Crack the Backend

Problem Statement

Given a 2D board of characters and a string word, return true if word exists in the grid. The word can be constructed from letters of adjacent cells (horizontal or vertical; not diagonal), where each cell is used at most once. Same letter cell may not be used more than once.

We try every cell (i, j) as the starting position. From there we DFS: at each step we must match word[index] with board[r][c]; we mark the cell as visited, recurse on 4 neighbors, then unmark (backtrack) so other paths can use it.

Key Observations

Backtracking: For each starting cell (i, j), DFS with (r, c, index): if index == word.length() we've matched the whole word — return true. If (r, c) is out of bounds or board[r][c] != word.charAt(index), return false. Mark board[r][c] as visited (e.g. temporarily change to a non-letter); recurse on 4 neighbors with index+1; unmark (restore the character). Return true if any recursion returns true.
We must restore the cell after recursion so that a different path (from another start or branch) can use it.

Approach

High-level: For each (i, j), run DFS(i, j, 0).
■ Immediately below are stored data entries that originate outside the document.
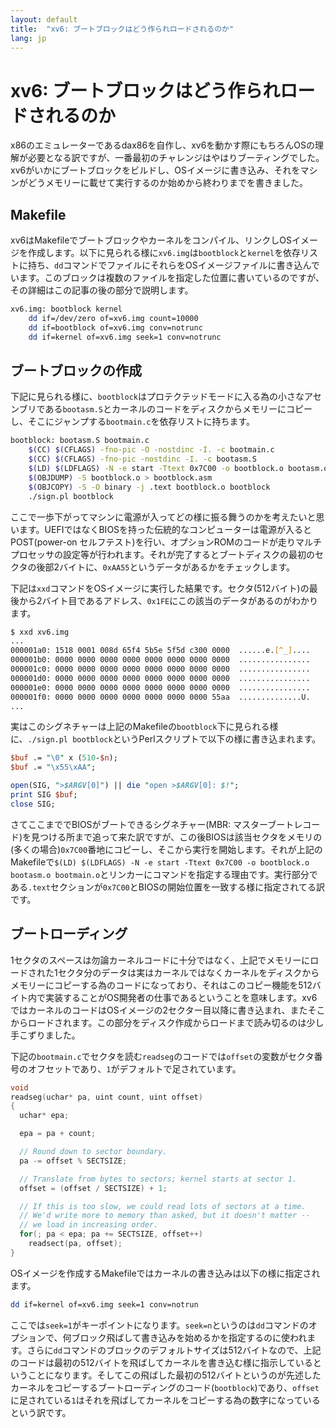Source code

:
 ```yaml
---
layout: default
title:  "xv6: ブートブロックはどう作られロードされるのか"
lang: jp
---
```


# xv6: ブートブロックはどう作られロードされるのか

x86のエミュレーターであるdax86を自作し、xv6を動かす際にもちろんOSの理解が必要となる訳ですが、一番最初のチャレンジはやはりブーティングでした。xv6がいかにブートブロックをビルドし、OSイメージに書き込み、それをマシンがどうメモリーに載せて実行するのか始めから終わりまでを書きました。

## Makefile

xv6はMakefileでブートブロックやカーネルをコンパイル、リンクしOSイメージを作成します。以下に見られる様に`xv6.img`は`bootblock`と`kernel`を依存リストに持ち、`dd`コマンドでファイルにそれらをOSイメージファイルに書き込んでいます。このブロックは複数のファイルを指定した位置に書いているのですが、その詳細はこの記事の後の部分で説明します。

```sh
xv6.img: bootblock kernel
	dd if=/dev/zero of=xv6.img count=10000
	dd if=bootblock of=xv6.img conv=notrunc
	dd if=kernel of=xv6.img seek=1 conv=notrunc
```

## ブートブロックの作成

下記に見られる様に、`bootblock`はプロテクテッドモードに入る為の小さなアセンブリである`bootasm.S`とカーネルのコードをディスクからメモリーにコピーし、そこにジャンプする`bootmain.c`を依存リストに持ちます。

```sh
bootblock: bootasm.S bootmain.c
	$(CC) $(CFLAGS) -fno-pic -O -nostdinc -I. -c bootmain.c
	$(CC) $(CFLAGS) -fno-pic -nostdinc -I. -c bootasm.S
	$(LD) $(LDFLAGS) -N -e start -Ttext 0x7C00 -o bootblock.o bootasm.o bootmain.o
	$(OBJDUMP) -S bootblock.o > bootblock.asm
	$(OBJCOPY) -S -O binary -j .text bootblock.o bootblock
	./sign.pl bootblock
```

ここで一歩下がってマシンに電源が入ってどの様に振る舞うのかを考えたいと思います。UEFIではなくBIOSを持った伝統的なコンピューターは電源が入るとPOST(power-on セルフテスト)を行い、オプションROMのコードが走りマルチプロセッサの設定等が行われます。それが完了するとブートディスクの最初のセクタの後部2バイトに、`0xAA55`というデータがあるかをチェックします。

下記は`xxd`コマンドをOSイメージに実行した結果です。セクタ(512バイト)の最後から2バイト目であるアドレス、`0x1FE`にこの該当のデータがあるのがわかります。

```sh
$ xxd xv6.img
...
000001a0: 1518 0001 008d 65f4 5b5e 5f5d c300 0000  ......e.[^_]....
000001b0: 0000 0000 0000 0000 0000 0000 0000 0000  ................
000001c0: 0000 0000 0000 0000 0000 0000 0000 0000  ................
000001d0: 0000 0000 0000 0000 0000 0000 0000 0000  ................
000001e0: 0000 0000 0000 0000 0000 0000 0000 0000  ................
000001f0: 0000 0000 0000 0000 0000 0000 0000 55aa  ..............U.
...
```

実はこのシグネチャーは上記のMakefileの`bootblock`下に見られる様に、`./sign.pl bootblock`というPerlスクリプトで以下の様に書き込まれます。

```perl
$buf .= "\0" x (510-$n);
$buf .= "\x55\xAA";

open(SIG, ">$ARGV[0]") || die "open >$ARGV[0]: $!";
print SIG $buf;
close SIG;
```

さてここまででBIOSがブートできるシグネチャー(MBR: マスターブートレコード)を見つける所まで追って来た訳ですが、この後BIOSは該当セクタをメモリの(多くの場合)`0x7C00`番地にコピーし、そこから実行を開始します。それが上記のMakefileで`$(LD) $(LDFLAGS) -N -e start -Ttext 0x7C00 -o bootblock.o bootasm.o bootmain.o`とリンカーにコマンドを指定する理由です。実行部分である`.text`セクションが`0x7C00`とBIOSの開始位置を一致する様に指定されてる訳です。

## ブートローディング

1セクタのスペースは勿論カーネルコードに十分ではなく、上記でメモリーにロードされた1セクタ分のデータは実はカーネルではなくカーネルをディスクからメモリーにコピーする為のコードになっており、それはこのコピー機能を512バイト内で実装することがOS開発者の仕事であるということを意味します。xv6ではカーネルのコードはOSイメージの2セクター目以降に書き込まれ、またそこからロードされます。この部分をディスク作成からロードまで読み切るのは少し手こずりました。

下記の`bootmain.c`でセクタを読む`readseg`のコードでは`offset`の変数がセクタ番号のオフセットであり、`1`がデフォルトで足されています。

```c
void
readseg(uchar* pa, uint count, uint offset)
{
  uchar* epa;

  epa = pa + count;

  // Round down to sector boundary.
  pa -= offset % SECTSIZE;

  // Translate from bytes to sectors; kernel starts at sector 1.
  offset = (offset / SECTSIZE) + 1;

  // If this is too slow, we could read lots of sectors at a time.
  // We'd write more to memory than asked, but it doesn't matter --
  // we load in increasing order.
  for(; pa < epa; pa += SECTSIZE, offset++)
    readsect(pa, offset);
}
```

OSイメージを作成するMakefileではカーネルの書き込みは以下の様に指定されます。

```sh
dd if=kernel of=xv6.img seek=1 conv=notrun
```

ここでは`seek=1`がキーポイントになります。`seek=n`というのは`dd`コマンドのオプションで、何ブロック飛ばして書き込みを始めるかを指定するのに使われます。さらに`dd`コマンドのブロックのデフォルトサイズは512バイトなので、上記のコードは最初の512バイトを飛ばしてカーネルを書き込む様に指示しているということになります。そしてこの飛ばした最初の512バイトというのが先述したカーネルをコピーするブートローディングのコード(`bootblock`)であり、`offset`に足されている`1`はそれを飛ばしてカーネルをコピーする為の数字になっているという訳です。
In DFS(r, c, index): if index == word.length return true; if out of bounds or board[r][c] != word[index] return false; mark board[r][c]; for each of 4 neighbors if DFS(neighbor, index+1) return true; unmark; return false.
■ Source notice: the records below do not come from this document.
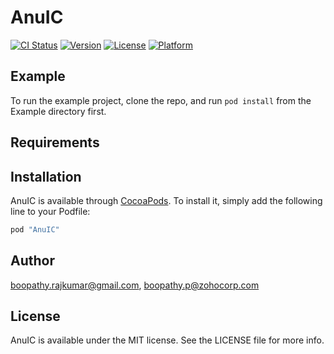 # AnuIC

[![CI Status](http://img.shields.io/travis/boopathy.rajkumar@gmail.com/AnuIC.svg?style=flat)](https://travis-ci.org/boopathy.rajkumar@gmail.com/AnuIC)
[![Version](https://img.shields.io/cocoapods/v/AnuIC.svg?style=flat)](http://cocoapods.org/pods/AnuIC)
[![License](https://img.shields.io/cocoapods/l/AnuIC.svg?style=flat)](http://cocoapods.org/pods/AnuIC)
[![Platform](https://img.shields.io/cocoapods/p/AnuIC.svg?style=flat)](http://cocoapods.org/pods/AnuIC)

## Example

To run the example project, clone the repo, and run `pod install` from the Example directory first.

## Requirements

## Installation

AnuIC is available through [CocoaPods](http://cocoapods.org). To install
it, simply add the following line to your Podfile:

```ruby
pod "AnuIC"
```

## Author

boopathy.rajkumar@gmail.com, boopathy.p@zohocorp.com

## License

AnuIC is available under the MIT license. See the LICENSE file for more info.
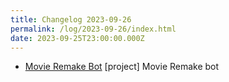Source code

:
 ```yaml
---
title: Changelog 2023-09-26
permalink: /log/2023-09-26/index.html
date: 2023-09-25T23:00:00.000Z
---
```


- [Movie Remake Bot](https://bugle.lol/@movieremakes) [project] Movie Remake bot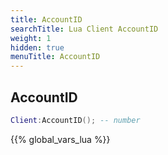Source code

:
 ```yaml
---
title: AccountID
searchTitle: Lua Client AccountID
weight: 1
hidden: true
menuTitle: AccountID
---
```

## AccountID
```lua
Client:AccountID(); -- number
```

{{% global_vars_lua %}}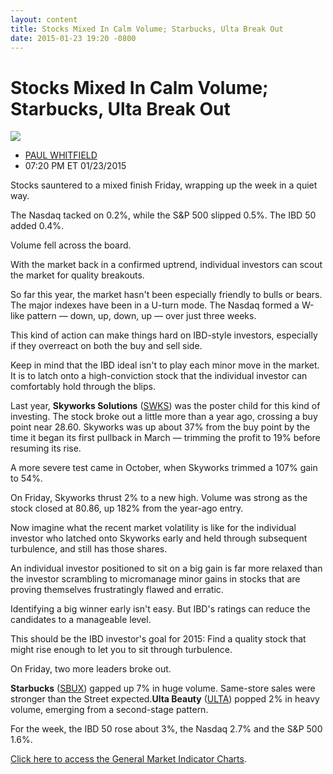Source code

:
```yaml
---
layout: content
title: Stocks Mixed In Calm Volume; Starbucks, Ulta Break Out
date: 2015-01-23 19:20 -0800
---
```



Stocks Mixed In Calm Volume; Starbucks, Ulta Break Out
=======================================================


![](https://www.investors.com/wp-content/uploads/ibd-migrated-images/MPv_150126_635576245248796369.png)

* [PAUL WHITFIELD](https://www.investors.com/author/whitfieldp/ "Posts by PAUL WHITFIELD")
* 07:20 PM ET 01/23/2015




Stocks sauntered to a mixed finish Friday, wrapping up the week in a quiet way.

  

The Nasdaq tacked on 0.2%, while the S&P 500 slipped 0.5%. The IBD 50 added 0.4%.

  

Volume fell across the board.

  

With the market back in a confirmed uptrend, individual investors can scout the market for quality breakouts.

  

So far this year, the market hasn't been especially friendly to bulls or bears. The major indexes have been in a U-turn mode. The Nasdaq formed a W-like pattern — down, up, down, up — over just three weeks.

  

This kind of action can make things hard on IBD-style investors, especially if they overreact on both the buy and sell side.

  

Keep in mind that the IBD ideal isn't to play each minor move in the market. It is to latch onto a high-conviction stock that the individual investor can comfortably hold through the blips.

  

Last year, **Skyworks Solutions** ([SWKS](https://research.investors.com/quote.aspx?symbol=SWKS)) was the poster child for this kind of investing. The stock broke out a little more than a year ago, crossing a buy point near 28.60. Skyworks was up about 37% from the buy point by the time it began its first pullback in March — trimming the profit to 19% before resuming its rise.

  

A more severe test came in October, when Skyworks trimmed a 107% gain to 54%.

  

On Friday, Skyworks thrust 2% to a new high. Volume was strong as the stock closed at 80.86, up 182% from the year-ago entry.

  

Now imagine what the recent market volatility is like for the individual investor who latched onto Skyworks early and held through subsequent turbulence, and still has those shares.

  

An individual investor positioned to sit on a big gain is far more relaxed than the investor scrambling to micromanage minor gains in stocks that are proving themselves frustratingly flawed and erratic.

  

Identifying a big winner early isn't easy. But IBD's ratings can reduce the candidates to a manageable level.

  

This should be the IBD investor's goal for 2015: Find a quality stock that might rise enough to let you to sit through turbulence.

  

On Friday, two more leaders broke out.

  

**Starbucks** ([SBUX](https://research.investors.com/quote.aspx?symbol=SBUX)) gapped up 7% in huge volume. Same-store sales were stronger than the Street expected.**Ulta Beauty** ([ULTA](https://research.investors.com/quote.aspx?symbol=ULTA)) popped 2% in heavy volume, emerging from a second-stage pattern.

  

For the week, the IBD 50 rose about 3%, the Nasdaq 2.7% and the S&P 500 1.6%.

  

[Click here to access the General Market Indicator Charts](https://www.investors.com/pdf/GMI_012615.pdf).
Steps: Double loop (i,j). In DFS: if index==len return true. If invalid cell or char mismatch return false. Save board[r][c], set to '#' (or use visited set). Recurse 4 dirs. Restore board[r][c]. Return true if any recurse true.

Implementation

Java

public boolean exist(char[][] board, String word) {

    for (int i = 0; i < board.length; i++)
    for (int j = 0; j < board[0].length; j++)
    if (dfs(board, word, i, j, 0)) {
        return true;
    }

    return false;
}

boolean dfs(char[][] b, String w, int i, int j, int idx) {

    if (idx == w.length()) {
        return true;
    }

    if (i<0||i>=b.length||j<0||j>=b[0].length||b[i][j]!=w.charAt(idx)) {
        return false;
    }

    char t = b[i][j]; b[i][j] = '#';
    boolean found = dfs(b,w,i+1,j,idx+1)||dfs(b,w,i-1,j,idx+1)||dfs(b,w,i,j+1,idx+1)||dfs(b,w,i,j-1,idx+1);
    b[i][j] = t;
    return found;
}

Test Cases

Example 1

Input

board = [["A","B","C","E"],["S","F","C","S"],["A","D","E","E"]], word = "ABCCED"

Expected

true

Explanation

Path exists.

Complexity Analysis

Time: O(mn4^len).
Space: O(len).

Follow-ups

Word Search II: multiple words; use trie.